Thursday, March 23, 2006

Men's Roe v Wade

I saw this last week on CNN, and I thought, “Oh, no.  There goes male parental responsibility.”  Really.  This guy Matt Dubay is suing  his ex-girlfriend because she is trying to get him to make child support payments for a child he plainly said he never wanted.

Jeff Jacoby states the issue pretty well.

      A 25-year-old computer programmer in Michigan, Dubay wants to know why it is only women who have "reproductive rights." He is upset about having to pay child support for a baby he never wanted. Not only did his former girlfriend know he didn't want children, says Dubay, she had told him she was infertile. When she got pregnant nonetheless, he asked her to get an abortion or place the baby for adoption. She decided instead to keep her child and secured a court order requiring him to pay $500 a month in support.

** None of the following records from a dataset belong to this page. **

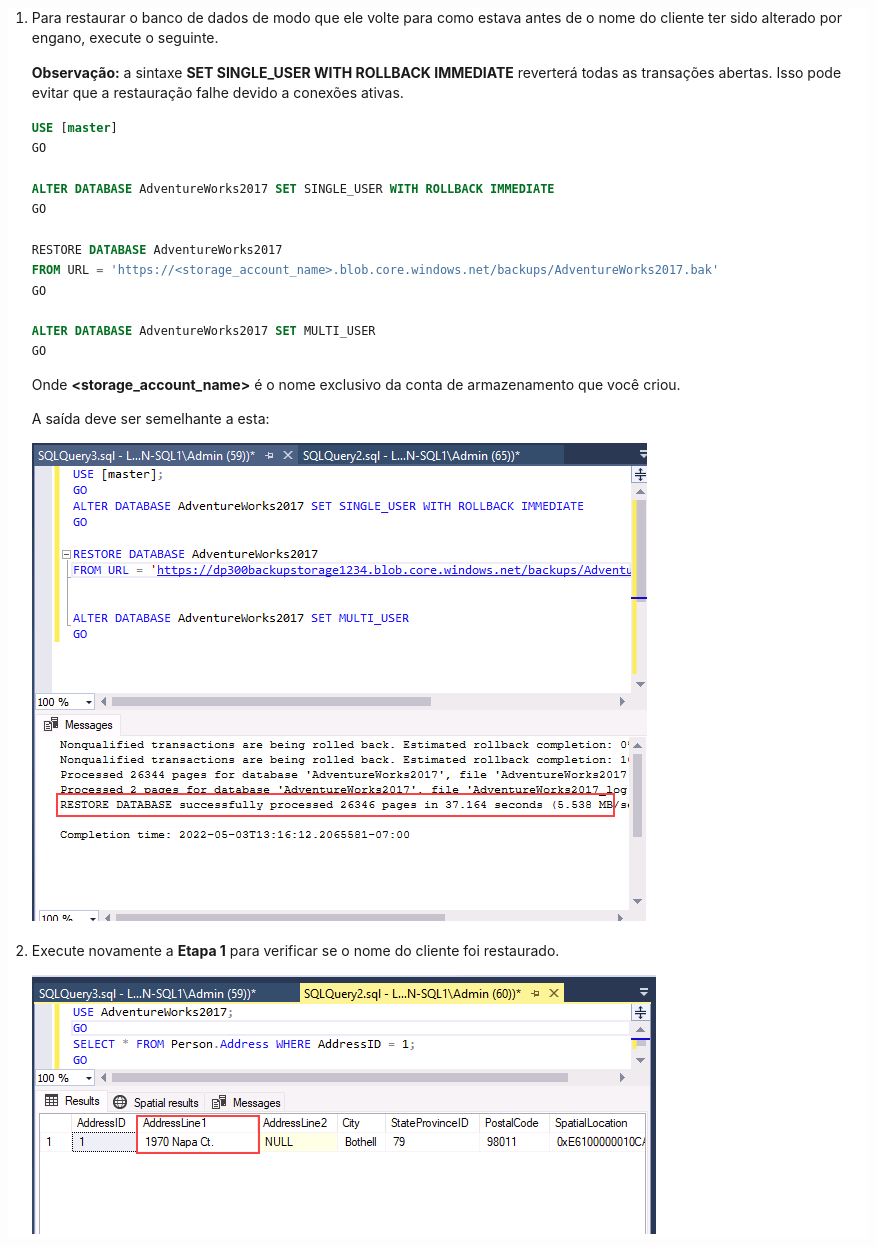 1. Para restaurar o banco de dados de modo que ele volte para como estava antes de o nome do cliente ter sido alterado por engano, execute o seguinte.

    **Observação:** a sintaxe **SET SINGLE_USER WITH ROLLBACK IMMEDIATE** reverterá todas as transações abertas. Isso pode evitar que a restauração falhe devido a conexões ativas.

    ```sql
    USE [master]
    GO

    ALTER DATABASE AdventureWorks2017 SET SINGLE_USER WITH ROLLBACK IMMEDIATE
    GO

    RESTORE DATABASE AdventureWorks2017 
    FROM URL = 'https://<storage_account_name>.blob.core.windows.net/backups/AdventureWorks2017.bak'
    GO

    ALTER DATABASE AdventureWorks2017 SET MULTI_USER
    GO
    ```

    Onde **<storage_account_name>** é o nome exclusivo da conta de armazenamento que você criou.

    A saída deve ser semelhante a esta:

    ![Captura de tela mostrando a execução da restauração do banco de dados a partir do URL.](../images/dp-300-module-15-lab-20.png)

1. Execute novamente a **Etapa 1** para verificar se o nome do cliente foi restaurado.

    ![Captura de tela mostrando a coluna com o valor correto.](../images/dp-300-module-15-lab-21.png)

      Not fair, Dubay complains. His ex-girlfriend chose to become a mother. It was her choice not to have an abortion, her choice to carry the baby to term, her choice not to have the child adopted. She even had the option, under the "baby safe haven" laws most states have enacted, to simply leave her newborn at a hospital or police station. Roe v. Wade gives her and all women the right - the constitutional right! - to avoid parenthood and its responsibilities. Dubay argues that he should have the same right, and has filed a federal lawsuit that his supporters are calling "Roe v. Wade for men." Drafted by the National Center for Men, it contends that as a matter of equal rights, men who don't want a child should be permitted, early in pregnancy, to get "a financial abortion" releasing them from any future responsibility to the baby.

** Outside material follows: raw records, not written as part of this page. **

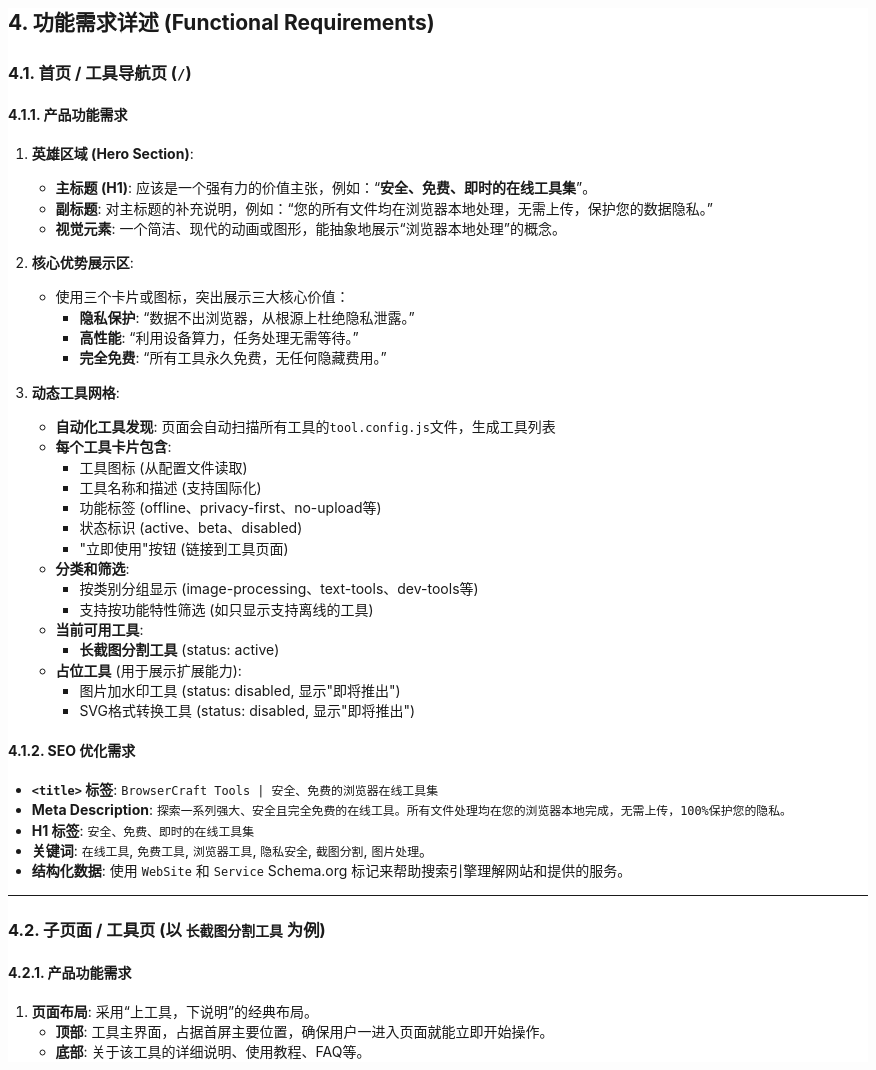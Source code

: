 
## 4. 功能需求详述 (Functional Requirements)

### 4.1. 首页 / 工具导航页 (`/`)

#### 4.1.1. 产品功能需求

1.  **英雄区域 (Hero Section)**:
    *   **主标题 (H1)**: 应该是一个强有力的价值主张，例如：“**安全、免费、即时的在线工具集**”。
    *   **副标题**: 对主标题的补充说明，例如：“您的所有文件均在浏览器本地处理，无需上传，保护您的数据隐私。”
    *   **视觉元素**: 一个简洁、现代的动画或图形，能抽象地展示“浏览器本地处理”的概念。

2.  **核心优势展示区**:
    *   使用三个卡片或图标，突出展示三大核心价值：
        *   **隐私保护**: “数据不出浏览器，从根源上杜绝隐私泄露。”
        *   **高性能**: “利用设备算力，任务处理无需等待。”
        *   **完全免费**: “所有工具永久免费，无任何隐藏费用。”

3.  **动态工具网格**:
    *   **自动化工具发现**: 页面会自动扫描所有工具的`tool.config.js`文件，生成工具列表
    *   **每个工具卡片包含**:
        *   工具图标 (从配置文件读取)
        *   工具名称和描述 (支持国际化)
        *   功能标签 (offline、privacy-first、no-upload等)
        *   状态标识 (active、beta、disabled)
        *   "立即使用"按钮 (链接到工具页面)
    *   **分类和筛选**:
        *   按类别分组显示 (image-processing、text-tools、dev-tools等)
        *   支持按功能特性筛选 (如只显示支持离线的工具)
    *   **当前可用工具**:
        *   **长截图分割工具** (status: active)
    *   **占位工具** (用于展示扩展能力):
        *   图片加水印工具 (status: disabled, 显示"即将推出")
        *   SVG格式转换工具 (status: disabled, 显示"即将推出")

#### 4.1.2. SEO 优化需求

*   **`<title>` 标签**: `BrowserCraft Tools | 安全、免费的浏览器在线工具集`
*   **Meta Description**: `探索一系列强大、安全且完全免费的在线工具。所有文件处理均在您的浏览器本地完成，无需上传，100%保护您的隐私。`
*   **H1 标签**: `安全、免费、即时的在线工具集`
*   **关键词**: `在线工具`, `免费工具`, `浏览器工具`, `隐私安全`, `截图分割`, `图片处理`。
*   **结构化数据**: 使用 `WebSite` 和 `Service` Schema.org 标记来帮助搜索引擎理解网站和提供的服务。

---

### 4.2. 子页面 / 工具页 (以 `长截图分割工具` 为例)

#### 4.2.1. 产品功能需求

1.  **页面布局**: 采用“上工具，下说明”的经典布局。
    *   **顶部**: 工具主界面，占据首屏主要位置，确保用户一进入页面就能立即开始操作。
    *   **底部**: 关于该工具的详细说明、使用教程、FAQ等。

      Does Dubay have a point? Of course. Contemporary American society does send very mixed messages about sex and the sexes. For women, the decision to have sex is the first of a series of choices, including the choice to abort a pregnancy - or, if she prefers, to give birth and collect child support from the father. For men, legal choices end with the decision to have sex. If conception takes place, he can be forced to accept the abortion of a baby he wants - or to spend at least the next 18 years turning over a chunk of his income to support a child he didn't want.

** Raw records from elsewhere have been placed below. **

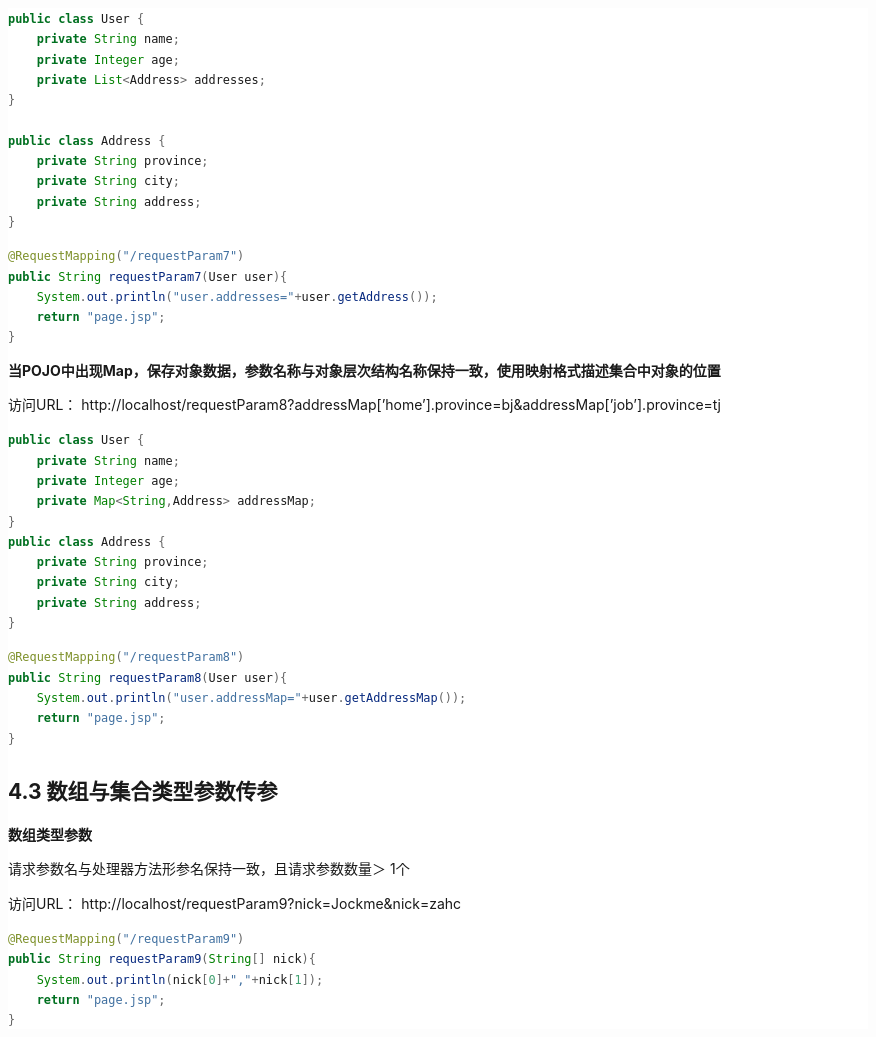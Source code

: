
 ```java
public class User {
    private String name;
    private Integer age;
    private List<Address> addresses;
}

public class Address {
    private String province;
    private String city;
    private String address;
}
```

```java
@RequestMapping("/requestParam7")
public String requestParam7(User user){
    System.out.println("user.addresses="+user.getAddress());
    return "page.jsp";
}
```

 **当POJO中出现Map，保存对象数据，参数名称与对象层次结构名称保持一致，使用映射格式描述集合中对象的位置**  

 访问URL： http://localhost/requestParam8?addressMap[’home’].province=bj&addressMap[’job’].province=tj  

```java
public class User {
    private String name;
    private Integer age;
    private Map<String,Address> addressMap;
}
public class Address {
    private String province;
    private String city;
    private String address;
}
```

```java
@RequestMapping("/requestParam8")
public String requestParam8(User user){
    System.out.println("user.addressMap="+user.getAddressMap());
    return "page.jsp";
}
```

## 4.3 数组与集合类型参数传参

**数组类型参数**

请求参数名与处理器方法形参名保持一致，且请求参数数量＞ 1个  

访问URL： http://localhost/requestParam9?nick=Jockme&nick=zahc  

```java
@RequestMapping("/requestParam9")
public String requestParam9(String[] nick){
    System.out.println(nick[0]+","+nick[1]);
    return "page.jsp";
}
```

      All true. But it is also true that predatory males have done enormous damage to American society, and the last thing our culture needs is one more way for men to escape accountability for the children they father. Dubay wants more than the freedom to be sexually reckless - he wants that freedom to be constitutionally guaranteed. Truly he is a child of his time, passionate on the subject of rights and eager to duck responsibility.

Truly this is just a natural extension of the legal precedents that women’s rights groups have been asking for all these years.   Instead of their choice ending with the decision to have sex, the woman is afforded all sorts of options after that fact, and the men are not. 

But if I’m indignant about that situation it’s because I’m being consistent about the issue.  Having sex comes with the risk of consequences, and considering the result of there being a new and completely unique human being growing inside the mother, the choice should be over the moment that happens.  For both participants in the sexual act.

Will pro-abortion (pro-choice if you must) groups look hypocritical unless they fully support what Dubay is fighting for?